Graduating from high school and being prepared for career and college will give young people a huge advantage as they progress in life. Partnering with business and industry, CTE can reduce barriers so that students continue to receive the training, academic knowledge, and skills they need in order to be productive, highly-trained employees.

Two Rivers High School: A Leader in STEM Education

Thursday, December 1st, 2011

Two Rivers High School, in Weber School District, was recently named a “Model School” for their leadership in STEM (Science, Technology, Engineering, Mathematics) education, for the 2010-2011 school year, by Project Lead the Way (PLTW). They were one of 16 schools nationwide to be recognized with this award and were the only school selected in Utah. “We are excited to recognize these schools for their exemplary work with students on a daily basis,” said PLTW President and CEO Vince Bertram. Two Rivers High School is the only school in Utah who has been recognized for their innovation and excellence with this award. (Read the press release here.)

Project Lead the Way is the leading provider of rigorous and innovative STEM education curricular programs nationwide. PLTW pre-engineering classes provide students the opportunity to find out what is involved in various engineering fields, to learn and use the design process, and to apply mathematics used by engineers to solve problems.

To qualify for such a prestigious award schools are nominated by individuals in the PLTW Network. PLTW then sends each nominee an application asking for detailed information about multiple aspects of the schools PLTW program. Schools are awarded points demonstrating key elements of the quality indicators as outlined by PLTW. Schools are judged by 37 performance indicators within five quality indicator categories— program implementation, postsecondary relationships, communications and outreach, professional development and student engagement. Model schools are then evaluated by select PLTW State Leaders and Affiliate Directors.

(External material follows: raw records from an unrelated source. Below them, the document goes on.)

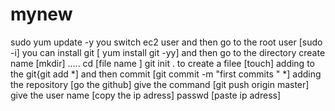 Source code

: # mynew
sudo yum update -y
you switch ec2 user and then go to the root user [sudo -i]
you can install git [ yum install git -yy]
and then go to the directory create name [mkdir] .....
cd [file name ]
git init .
to create a filee [touch]
adding to the git{git add *]
and then commit [git commit -m "first commits " *]
adding the repository [go the github]
give the command [git push origin master]
give the user name [copy the ip adress]
passwd [paste ip adress]

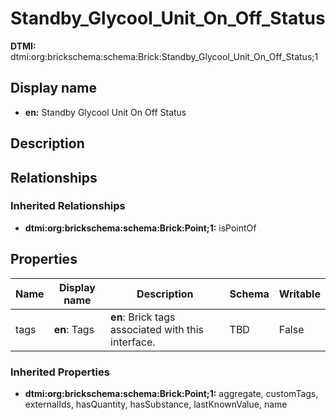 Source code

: # Standby_Glycool_Unit_On_Off_Status
**DTMI:** dtmi:org:brickschema:schema:Brick:Standby_Glycool_Unit_On_Off_Status;1
## Display name
- **en:** Standby Glycool Unit On Off Status
## Description
## Relationships
### Inherited Relationships
* **dtmi:org:brickschema:schema:Brick:Point;1:** isPointOf
## Properties
|Name|Display name|Description|Schema|Writable|
|-|-|-|-|-|
|tags|**en**: Tags|**en**: Brick tags associated with this interface.|TBD|False|
### Inherited Properties
* **dtmi:org:brickschema:schema:Brick:Point;1:** aggregate, customTags, externalIds, hasQuantity, hasSubstance, lastKnownValue, name
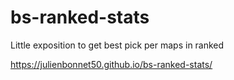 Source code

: # bs-ranked-stats
Little exposition to get best pick per maps in ranked

https://julienbonnet50.github.io/bs-ranked-stats/
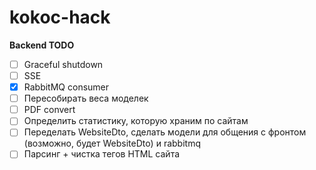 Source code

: # kokoc-hack

**Backend TODO**
- [ ] Graceful shutdown
- [ ] SSE
- [X] RabbitMQ consumer
- [ ] Пересобирать веса моделек
- [ ] PDF convert
- [ ] Определить статистику, которую храним по сайтам
- [ ] Переделать WebsiteDto, сделать модели для общения с фронтом (возможно, будет WebsiteDto) и rabbitmq
- [ ] Парсинг + чистка тегов HTML сайта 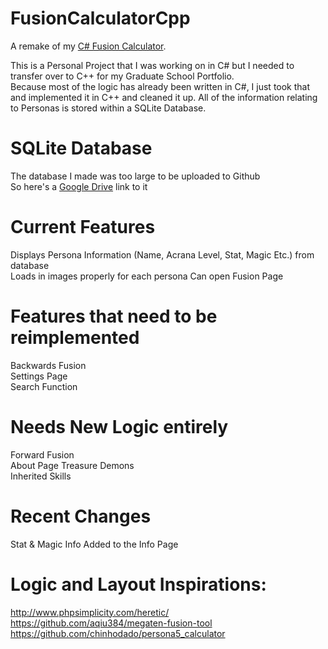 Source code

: # FusionCalculatorCpp
A remake of my [C# Fusion Calculator](https://github.com/PierreT12/FusionCalculatorCSharp).

This is a Personal Project that I was working on in C# but I needed to transfer over to C++ for my Graduate School Portfolio.  
Because most of the logic has already been written in C#, I just took that and implemented it in C++ and cleaned it up. All of the information relating to Personas is stored within a SQLite Database.

# SQLite Database
The database I made was too large to be uploaded to Github  
So here's a [Google Drive](https://drive.google.com/file/d/1NNI8SEbtjX9Yu8piW7XSFhn0FfF9m5nS/view?usp=sharing) link to it  

# Current Features

Displays Persona Information (Name, Acrana Level, Stat, Magic Etc.) from database  
Loads in images properly for each persona
Can open Fusion Page

# Features that need to be reimplemented

Backwards Fusion  
Settings Page  
Search Function
 

# Needs New Logic entirely

Forward Fusion  
About Page
Treasure Demons  
Inherited Skills  

# Recent Changes
Stat & Magic Info Added to the Info Page


# Logic and Layout Inspirations:

http://www.phpsimplicity.com/heretic/  
https://github.com/aqiu384/megaten-fusion-tool  
https://github.com/chinhodado/persona5_calculator  
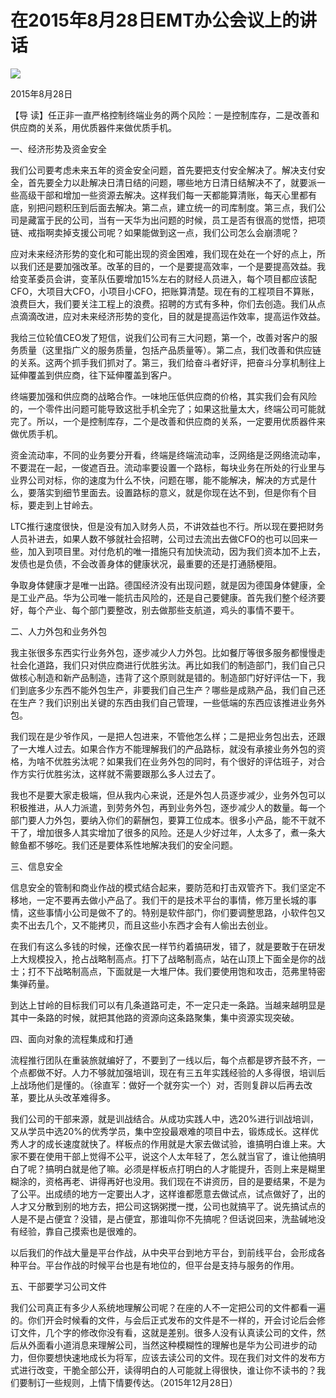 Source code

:# 在2015年8月28日EMT办公会议上的讲话
<img class="pv" src="https://api.visitor.plantree.me/visitor-badge/pv?namespace=plantree.me&key=renzhengfei-speeches/在2015年8月28日EMT办公会议上的讲话.md">



2015年8月28日



【导  读】任正非一直严格控制终端业务的两个风险：一是控制库存，二是改善和供应商的关系，用优质器件来做优质手机。



 一、经济形势及资金安全

 我们公司要考虑未来五年的资金安全问题，首先要把支付安全解决了。解决支付安全，首先要全力以赴解决日清日结的问题，哪些地方日清日结解决不了，就要派一些高级干部和增加一些资源去解决。这样我们每一天都能算清账，每天心里都有底，别把问题积压到后面去解决。第二点，建立统一的司库制度。第三点，我们公司是藏富于民的公司，当有一天华为出问题的时候，员工是否有很高的觉悟，把项链、戒指啊卖掉支援公司呢？如果能做到这一点，我们公司怎么会崩溃呢？

应对未来经济形势的变化和可能出现的资金困难，我们现在处在一个好的点上，所以我们还是要加强改革。改革的目的，一个是要提高效率，一个是要提高效益。我给变革委员会讲，变革队伍要增加15%左右的财经人员进入，每个项目都应该配CFO，大项目大CFO，小项目小CFO，把账算清楚。现在有的工程项目不算账，浪费巨大，我们要关注工程上的浪费。招聘的方式有多种，你们去创造。我们从点点滴滴改进，应对未来经济形势的变化，目的就是提高运作效率，提高运作效益。

 我给三位轮值CEO发了短信，说我们公司有三大问题，第一个，改善对客户的服务质量（这里指广义的服务质量，包括产品质量等）。第二点，我们改善和供应链的关系。这两个抓手我们抓对了。第三，我们给奋斗者好评，把奋斗分享机制往上延伸覆盖到供应商，往下延伸覆盖到客户。

终端要加强和供应商的战略合作。一味地压低供应商的价格，其实我们会有风险的，一个零件出问题可能导致这批手机全完了；如果这批量太大，终端公司可能就完了。所以，一个是控制库存，二个是改善和供应商的关系，一定要用优质器件来做优质手机。

 资金流动率，不同的业务要分开看，终端是终端流动率，泛网络是泛网络流动率，不要混在一起，一俊遮百丑。流动率要设置一个路标，每块业务在所处的行业里与业界公司对标，你的速度为什么不快，问题在哪，能不能解决，解决的方式是什么，要落实到细节里面去。设置路标的意义，就是你现在达不到，但是你有个目标，要走到上甘岭去。

 LTC推行速度很快，但是没有加入财务人员，不讲效益也不行。所以现在要把财务人员补进去，如果人数不够就社会招聘，公司过去流出去做CFO的也可以回来一些，加入到项目里。对付危机的唯一措施只有加快流动，因为我们资本加不上去，发债也是负债，不会改善身体的健康状况，最重要的还是打通肠梗阻。

争取身体健康才是唯一出路。德国经济没有出现问题，就是因为德国身体健康，全是工业产品。华为公司唯一能抗击风险的，还是自己要健康。首先我们整个经济要好，每个产业、每个部门要整改，别去做那些支航道，鸡头的事情不要干。

  二、人力外包和业务外包

 我主张很多东西实行业务外包，逐步减少人力外包。比如餐厅等很多服务都慢慢走社会化道路，我们只对供应商进行优胜劣汰。再比如我们的制造部门，我们自己只做核心制造和新产品制造，违背了这个原则就是错的。制造部门好好评估一下，我们到底多少东西不能外包生产，非要我们自己生产？哪些是成熟产品，我们自己还在生产？我们识别出关键的东西由我们自己管理，一些低端的东西应该推进业务外包。

 我们现在是少爷作风，一是把人包进来，不管他怎么样；二是把业务包出去，还跟了一大堆人过去。如果合作方不能理解我们的产品路标，就没有承接业务外包的资格，为啥不优胜劣汰呢？如果我们在业务外包的同时，有个很好的评估班子，对合作方实行优胜劣汰，这样就不需要跟那么多人过去了。

 我也不是要大家走极端，但从我内心来说，还是外包人员逐步减少，业务外包可以积极推进，从人力派遣，到劳务外包，再到业务外包，逐步减少人的数量。每一个部门要人力外包，要纳入你们的薪酬包，要算工位成本。很多小产品，能不干就不干了，增加很多人其实增加了很多的风险。还是人少好过年，人太多了，煮一条大鲸鱼都不够吃。我们还是要体系性地解决我们的安全问题。

 三、信息安全

信息安全的管制和商业作战的模式结合起来，要防范和打击双管齐下。我们坚定不移地，一定不要再去做小产品了。我们干的是技术平台的事情，修万里长城的事情，这些事情小公司是做不了的。特别是软件部门，你们要调整思路，小软件包又卖不出去几个，又不能拷贝，而且这些小东西才会有人偷出去创业。

 在我们有这么多钱的时候，还像农民一样节约着搞研发，错了，就是要敢于在研发上大规模投入，抢占战略制高点。打下了战略制高点，站在山顶上下面全是你的战士；打不下战略制高点，下面就是一大堆尸体。我们要使用饱和攻击，范弗里特密集弹药量。

到达上甘岭的目标我们可以有几条道路可走，不一定只走一条路。当越来越明显是其中一条路的时候，就把其他路的资源向这条路聚集，集中资源实现突破。

  四、面向对象的流程集成和打通

 流程推行团队在重装旅就编好了，不要到了一线以后，每个点都是锣齐鼓不齐，一个点都做不好。人力不够就加强培训，现在有三五年实践经验的人多得很，培训后上战场他们是懂的。（徐直军：做好一个就夯实一个）对，否则复辟以后再去改革，要比从头改革难得多。

 我们公司的干部来源，就是训战结合。从成功实践人中，选20%进行训战培训，又从学员中选20%的优秀学员，集中空投最艰难的项目中去，锻炼成长。这样优秀人才的成长速度就快了。样板点的作用就是大家去做试验，谁搞明白谁上来。大家不要在使用干部上觉得不公平，说这个人太年轻了，怎么就当官了，谁让他搞明白了呢？搞明白就是他了嘛。必须是样板点打明白的人才能提升，否则上来是糊里糊涂的，资格再老、讲得再好也没用。我们现在不讲资历，目的是要结果，不是为了公平。出成绩的地方一定要出人才，这样谁都愿意去做试点，试点做好了，出的人才又分散到别的地方去，把公司这锅粥搅一搅，公司也就搞平了。说先搞试点的人是不是占便宜？没错，是占便宜，那谁叫你不先搞呢？但话说回来，洗盐碱地没有经验，靠自己摸索也是很难的。

以后我们的作战大量是平台作战，从中央平台到地方平台，到前线平台，会形成各种平台。平台作战的时候平台也是有地位的，但平台是支持与服务的作用。

  五、干部要学习公司文件

 我们公司真正有多少人系统地理解公司呢？在座的人不一定把公司的文件都看一遍的。你们开会时候看的文件，与会后正式发布的文件是不一样的，开会讨论后会修订文件，几个字的修改你没有看，这就是差别。很多人没有认真读公司的文件，然后从外面看小道消息来理解公司，当然这种模糊性的理解也是华为公司进步的动力，但你要想快速地成长为将军，应该去读公司的文件。现在我们对文件的发布方式进行改变，干脆全部公开，读得明白的人可能就上得很快，谁让你不读书的？我们要制订一些规则，上情下情要传达。（2015年12月28日）
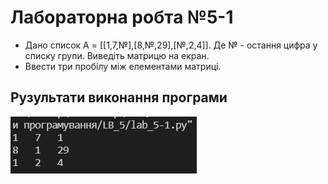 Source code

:# Лабораторна робта №5-1
- Дано список А = [[1,7,№],[8,№,29],[№,2,4]]. Де № - остання цифра у списку групи. Виведіть матрицю на екран.
- Ввести три пробілу між елементами матриці. 

## Рузультати виконання програми
![5-1 result](https://github.com/whiteman1989/Python_lab_work_5/blob/master/images/work_res_5-1.jpg?raw=true) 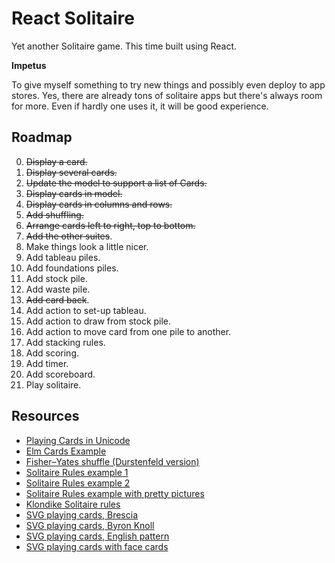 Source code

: # React Solitaire


Yet another Solitaire game. This time built using React.

**Impetus**

To give myself something to try new things and possibly even deploy to app stores. Yes, there are already tons of solitaire apps but there's always room for more. Even if hardly one uses it, it will be good experience.



## Roadmap

0. ~~Display a card.~~
1. ~~Display several cards.~~
2. ~~Update the model to support a list of Cards.~~
3. ~~Display cards in model.~~
4. ~~Display cards in columns and rows.~~
5. ~~Add shuffling.~~
6. ~~Arrange cards left to right, top to bottom.~~
7. ~~Add the other suites~~.
8. Make things look a little nicer.
9. Add tableau piles.
10. Add foundations piles.
11. Add stock pile.
12. Add waste pile.
13. ~~Add card back~~.
14. Add action to set-up tableau.
15. Add action to draw from stock pile.
16. Add action to move card from one pile to another.
17. Add stacking rules.
18. Add scoring.
19. Add timer.
20. Add scoreboard.
21. Play solitaire.



## Resources


- [Playing Cards in Unicode](https://en.wikipedia.org/wiki/Playing_cards_in_Unicode)
- [Elm Cards Example](https://elm-lang.org/examples/cards)
- [Fisher–Yates shuffle (Durstenfeld version)](https://en.wikipedia.org/wiki/Fisher%E2%80%93Yates_shuffle#The_modern_algorithm)
- [Solitaire Rules example 1](https://www.officialgamerules.org/solitaire)
- [Solitaire Rules example 2](https://bicyclecards.com/how-to-play/solitaire/)
- [Solitaire Rules example with pretty pictures](https://www.vegassolitaire.com/solitaire/solitaire-rules/)
- [Klondike Solitaire rules](https://www.vegassolitaire.com/klondike-solitaire/)
- [SVG playing cards, Brescia](https://commons.wikimedia.org/wiki/Category:Brescia_deck)
- [SVG playing cards, Byron Knoll](https://commons.wikimedia.org/wiki/Category:Playing_cards_set_by_Byron_Knoll)
- [SVG playing cards, English pattern](https://commons.wikimedia.org/wiki/Category:SVG_English_pattern_playing_cards)
- [SVG playing cards with face cards](https://commons.wikimedia.org/wiki/Category:SVG_playing_cards_4)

The Project Lead the Way assessment scores at Two Rivers High School are consistently the highest in the state. Four courses had a 100 percent pass rate with the other two courses scoring 96 and 98 percent. This is a tribute to the dedication of teachers and quality of instruction at Two Rivers High School.

The engineering program at Two Rivers High School is now in its eighth year. The program began in 2004 with two teachers offering two courses to 134 students. Now the program has five teachers, with multiple PLTW certifications, offering seven courses to 386 students—grades 9-12.

The programs 13-member advisory committee has partnered to develop a true work-based mentoring program consisting of guest speakers, field trips, job shadowing, and five-month senior internship opportunities. Companies have also offered summer employment and scholarships for engineering students. Engineers from local companies volunteer as consultants for the Engineering Design and Development course. These industry-engineers motivate students, listen to presentations, and judge the capstone engineering projects. Many of the senior engineering projects have been real engineering challenges associated with the needs of local companies.

The Two Rivers High School Engineering program has also received the following awards and recognitions during the past several years.

  • Utah Technology and Engineering Program of the Year 2010-11
  • Ogden-Weber Chamber of Commerce Education Partners in Education Award 2009 and 2010
  • SME Foundation Grant 2006-07

“The Engineering program at Two Rivers High School is unique in its recruitment, student retention, depth of curriculum offerings, year-end assessment scores, collaboration with industry partners, internship program, university linkage, and frugal development. However, the heart of this outstanding STEM program is the instructors. They are totally invested, excited about their curriculum, and committed to student success,” said Darrell Andelin, Technology and Engineering Specialist at the Utah State Office of Education.

Utah CTE gives a BIG shout-out to the following educators for their dedication to students and making the engineering program at Two Rivers High School a huge success.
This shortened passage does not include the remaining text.